Improved Microbial Carbon Use Efficiency With Low Tillage Intensity: Evidence and Research Gaps

Abstract

High microbial carbon use efficiency (CUE) in agricultural soils can limit the return of atmospheric carbon dioxide (CO₂) from organic matter mineralisation and potentially increase soil organic carbon (SOC) accumulation through the formation of microbial biomass and necromass. Therefore, soil management practices that increase microbial CUE are relevant for sustainable agriculture and climate change mitigation. We conducted an exploratory literature review and evidence synthesis to compare microbial CUE between conventional tillage (CT) and low-intensity tillage systems (reduced tillage, RT and no-tillage, NT). The synthesis of 50 paired observations from 11 studies showed an overall increase in microbial CUE of 12% in soils under low-intensity tillage compared to CT (p = 0.02). Separate tillage contrasts of RT and NT versus CT (i.e., RT/CT and NT/CT) also showed higher microbial CUE for soils under low-intensity tillage with p = 0.06 and p = 0.05, respectively. The increase in CUE is likely due to improved substrate availability for microbial growth and/or changes in the microbial community induced by the contrasting tillage systems. However, the limited availability of quantitative data linking tillage-induced changes in these drivers to microbial CUE constrains further analysis.

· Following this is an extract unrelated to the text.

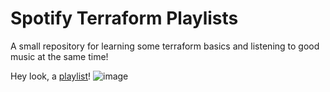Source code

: # Spotify Terraform Playlists

A small repository for learning some terraform basics and listening to good music at the same time!

Hey look, a [playlist](https://open.spotify.com/playlist/3xpywptzO5CR0W09rGvQn3)!
![image](https://user-images.githubusercontent.com/9166188/128355674-fb02cc4e-38b3-4745-9656-79876cbd69e3.png)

We also extracted available SOC data from the eligible studies, but this data did not provide evidence that increases in microbial CUE were correlated with increases in SOC content. Future studies should extend the emerging empirical data set and clarify the abiotic and biotic drivers through which tillage practices can be refined for better SOC management and climate change mitigation strategies. Further studies should also aim to better understand the link between microbial CUE and SOC dynamics, which is important for the representation of CUE in global SOC models.